Ich habe eine Oberklasse G42Object, von der ich mehrere Unterklassen, so auch die CGObject, ableite. Die G42Object hat keine eigene Funktionalität, sondern dient nur dazu, mehrere und verschiedene Objekte der Unterklassen in einem Array transportieren zu können. Es werden also keine Funktionen vererbt, überschrieben oä.

Nachdem ich ein Objekt, als Beispiel das CGObject, aus dem G42Object-Array ausgelesen habe möchte ich, natürlich erst nach einer instanceof-Prüfung, auch auf die von CGObject implementierten Methoden zugreifen. Soweit nichts besonderes, denke ich.
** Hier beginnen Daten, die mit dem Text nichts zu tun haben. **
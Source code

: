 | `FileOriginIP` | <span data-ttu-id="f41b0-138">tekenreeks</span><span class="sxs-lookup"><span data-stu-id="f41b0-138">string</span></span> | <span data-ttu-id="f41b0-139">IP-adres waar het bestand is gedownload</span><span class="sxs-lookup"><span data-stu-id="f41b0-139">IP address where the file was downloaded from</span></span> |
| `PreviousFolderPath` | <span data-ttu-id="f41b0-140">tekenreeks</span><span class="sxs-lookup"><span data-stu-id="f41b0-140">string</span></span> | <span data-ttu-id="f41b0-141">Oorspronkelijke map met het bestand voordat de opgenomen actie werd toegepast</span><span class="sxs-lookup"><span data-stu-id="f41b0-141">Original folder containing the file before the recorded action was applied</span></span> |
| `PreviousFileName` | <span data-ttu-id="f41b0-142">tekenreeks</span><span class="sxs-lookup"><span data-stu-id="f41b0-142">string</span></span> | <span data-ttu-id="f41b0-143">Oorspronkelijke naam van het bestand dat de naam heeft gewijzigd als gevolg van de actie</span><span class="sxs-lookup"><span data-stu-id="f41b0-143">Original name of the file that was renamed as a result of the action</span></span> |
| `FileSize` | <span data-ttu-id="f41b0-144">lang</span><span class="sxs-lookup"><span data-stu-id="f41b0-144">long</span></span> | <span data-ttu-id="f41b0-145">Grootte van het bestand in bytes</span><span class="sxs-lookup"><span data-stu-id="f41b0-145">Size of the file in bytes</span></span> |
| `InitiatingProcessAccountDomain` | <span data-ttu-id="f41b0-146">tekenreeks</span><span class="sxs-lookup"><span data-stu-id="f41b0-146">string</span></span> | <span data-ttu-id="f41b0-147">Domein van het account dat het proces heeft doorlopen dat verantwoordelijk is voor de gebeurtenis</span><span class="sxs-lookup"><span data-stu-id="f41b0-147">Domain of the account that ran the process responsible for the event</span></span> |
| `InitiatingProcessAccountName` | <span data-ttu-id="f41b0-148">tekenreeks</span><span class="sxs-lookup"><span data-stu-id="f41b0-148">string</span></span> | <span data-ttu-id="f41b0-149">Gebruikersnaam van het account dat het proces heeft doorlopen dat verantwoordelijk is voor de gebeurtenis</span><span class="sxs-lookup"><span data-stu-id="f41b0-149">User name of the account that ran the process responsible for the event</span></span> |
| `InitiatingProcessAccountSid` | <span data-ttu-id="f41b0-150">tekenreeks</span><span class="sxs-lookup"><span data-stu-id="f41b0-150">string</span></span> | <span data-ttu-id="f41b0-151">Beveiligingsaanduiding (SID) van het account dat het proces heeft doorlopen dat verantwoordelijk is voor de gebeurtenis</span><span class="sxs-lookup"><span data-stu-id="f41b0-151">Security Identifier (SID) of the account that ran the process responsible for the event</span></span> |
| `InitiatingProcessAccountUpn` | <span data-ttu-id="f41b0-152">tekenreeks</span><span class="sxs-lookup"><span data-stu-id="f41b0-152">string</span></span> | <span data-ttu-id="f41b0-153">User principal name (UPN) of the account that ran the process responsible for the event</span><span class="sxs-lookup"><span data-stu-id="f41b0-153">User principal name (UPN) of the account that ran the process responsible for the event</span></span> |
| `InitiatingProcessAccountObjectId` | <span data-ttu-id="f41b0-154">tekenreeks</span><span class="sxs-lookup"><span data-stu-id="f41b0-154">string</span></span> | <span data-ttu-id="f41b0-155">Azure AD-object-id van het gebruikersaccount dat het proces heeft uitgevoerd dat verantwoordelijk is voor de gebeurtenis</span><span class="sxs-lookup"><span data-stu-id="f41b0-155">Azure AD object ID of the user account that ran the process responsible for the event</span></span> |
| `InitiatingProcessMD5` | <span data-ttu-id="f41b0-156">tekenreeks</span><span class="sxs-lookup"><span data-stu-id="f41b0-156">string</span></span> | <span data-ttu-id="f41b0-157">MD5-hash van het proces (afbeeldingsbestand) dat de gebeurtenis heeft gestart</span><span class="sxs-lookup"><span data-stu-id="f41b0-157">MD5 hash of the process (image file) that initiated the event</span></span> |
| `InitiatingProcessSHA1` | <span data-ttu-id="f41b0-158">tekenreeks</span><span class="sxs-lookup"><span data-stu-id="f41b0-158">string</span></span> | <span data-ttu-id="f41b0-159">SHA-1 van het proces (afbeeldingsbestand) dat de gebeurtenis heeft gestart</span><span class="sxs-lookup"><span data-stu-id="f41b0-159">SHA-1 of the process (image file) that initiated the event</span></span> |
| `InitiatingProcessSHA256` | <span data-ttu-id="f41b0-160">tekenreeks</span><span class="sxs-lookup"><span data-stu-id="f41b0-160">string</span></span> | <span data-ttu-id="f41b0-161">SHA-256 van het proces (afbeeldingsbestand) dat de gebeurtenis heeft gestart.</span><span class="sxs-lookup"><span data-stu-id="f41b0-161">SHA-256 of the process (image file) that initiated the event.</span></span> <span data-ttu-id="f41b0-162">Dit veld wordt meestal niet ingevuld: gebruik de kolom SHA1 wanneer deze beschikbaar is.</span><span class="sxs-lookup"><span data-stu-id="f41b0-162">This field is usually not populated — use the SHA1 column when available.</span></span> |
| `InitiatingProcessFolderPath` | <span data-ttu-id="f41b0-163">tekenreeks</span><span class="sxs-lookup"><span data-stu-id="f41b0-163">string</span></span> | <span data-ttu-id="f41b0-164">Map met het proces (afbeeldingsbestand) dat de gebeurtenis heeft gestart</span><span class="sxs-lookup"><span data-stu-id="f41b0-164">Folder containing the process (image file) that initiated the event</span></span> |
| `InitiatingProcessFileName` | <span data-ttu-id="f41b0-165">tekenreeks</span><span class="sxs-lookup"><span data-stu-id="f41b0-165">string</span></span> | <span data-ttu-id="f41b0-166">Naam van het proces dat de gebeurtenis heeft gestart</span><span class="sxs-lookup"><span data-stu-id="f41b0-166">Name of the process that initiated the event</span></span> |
Ich habe versucht, das aus dem Array gelesene G42Object mithilfe eines 'temporären' CGObject in ein solches zu casten (mal ein bisschen Code für die Anschauung^^):

perception ist das angesprochene G42Object[][]
cfq ist ein Objekt, das die Funktionen setColor und setForm bereitstellt und einen String erwartet, diese Funktionalität ist an anderer Stelle schon mehrfach getestet worden und funktioniert
die Funktionen getColor und getForm von CGObject liefern beide einen String, der nie ungesetzt ist (per Konstruktor sichergestellt)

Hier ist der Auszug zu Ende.